THE PROBLEM ▸ Skip every picture. Print each line from the one containing "minutes B4 DINNER" through the end of the records below, word for word.

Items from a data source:
▶

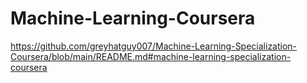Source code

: # Machine-Learning-Coursera

https://github.com/greyhatguy007/Machine-Learning-Specialization-Coursera/blob/main/README.md#machine-learning-specialization-coursera
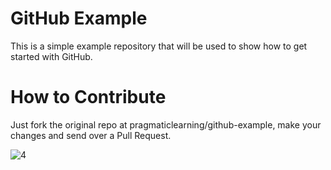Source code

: GitHub Example
==============

This is a simple example repository that will be used to show how to get started with GitHub.

How to Contribute
=================

Just fork the original repo at pragmaticlearning/github-example, make your changes and send over a Pull Request.

![4](https://github.com/k-eaton/github-example/assets/132686416/1969950b-c0e4-4c53-9a0c-013a228842c2)
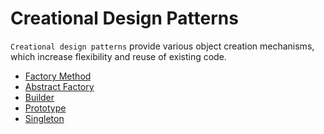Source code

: # Creational Design Patterns

`Creational design patterns` provide various object creation mechanisms, which increase flexibility and reuse of existing
code.

- [Factory Method](https://github.com/alandtsang/go-design-patterns/blob/main/internal/creational/factory/README.md)
- [Abstract Factory](https://github.com/alandtsang/go-design-patterns/blob/main/internal/creational/abstractfactory/README.md)
- [Builder](https://github.com/alandtsang/go-design-patterns/blob/main/internal/creational/builder/README.md)
- [Prototype](https://github.com/alandtsang/go-design-patterns/blob/main/internal/creational/prototype/README.md)
- [Singleton](https://github.com/alandtsang/go-design-patterns/blob/main/internal/creational/singleton/README.md)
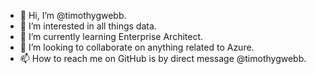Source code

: - 👋 Hi, I’m @timothygwebb.
- 👀 I’m interested in all things data.
- 🌱 I’m currently learning Enterprise Architect.
- 💞️ I’m looking to collaborate on anything related to Azure.
- 📫 How to reach me on GitHub is by direct message @timothygwebb.

<!---
timothygwebb/timothygwebb is a ✨ special ✨ repository because its `README.md` (this file) appears on your GitHub profile.
You can click the Preview link to take a look at your changes.
--->
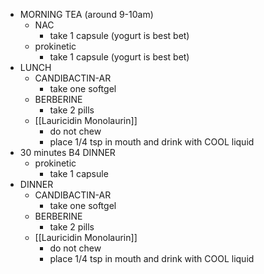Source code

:   * MORNING TEA (around 9-10am)
    * NAC
      * take 1 capsule (yogurt is best bet)
    * prokinetic
      * take 1 capsule (yogurt is best bet)
  * LUNCH
    * CANDIBACTIN-AR
      * take one softgel
    * BERBERINE
      * take 2 pills
    * [[Lauricidin Monolaurin]]
      * do not chew
      * place 1/4 tsp in mouth and drink with COOL liquid
  * 30 minutes B4 DINNER
    * prokinetic
      * take 1 capsule
  * DINNER
    * CANDIBACTIN-AR
      * take one softgel
    * BERBERINE
      * take 2 pills
    * [[Lauricidin Monolaurin]]
      * do not chew
      * place 1/4 tsp in mouth and drink with COOL liquid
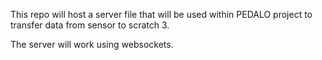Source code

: This repo will host a server file that will be used within PEDALO project to transfer data from sensor to scratch 3.

The server will work using websockets.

◀

SOLUTION FOR THIS TASK ▸
  * 30 minutes B4 DINNER
    * prokinetic
      * take 1 capsule
  * DINNER
    * CANDIBACTIN-AR
      * take one softgel
    * BERBERINE
      * take 2 pills
    * [[Lauricidin Monolaurin]]
      * do not chew
      * place 1/4 tsp in mouth and drink with COOL liquid
Source code

: This repo will host a server file that will be used within PEDALO project to transfer data from sensor to scratch 3.

The server will work using websockets.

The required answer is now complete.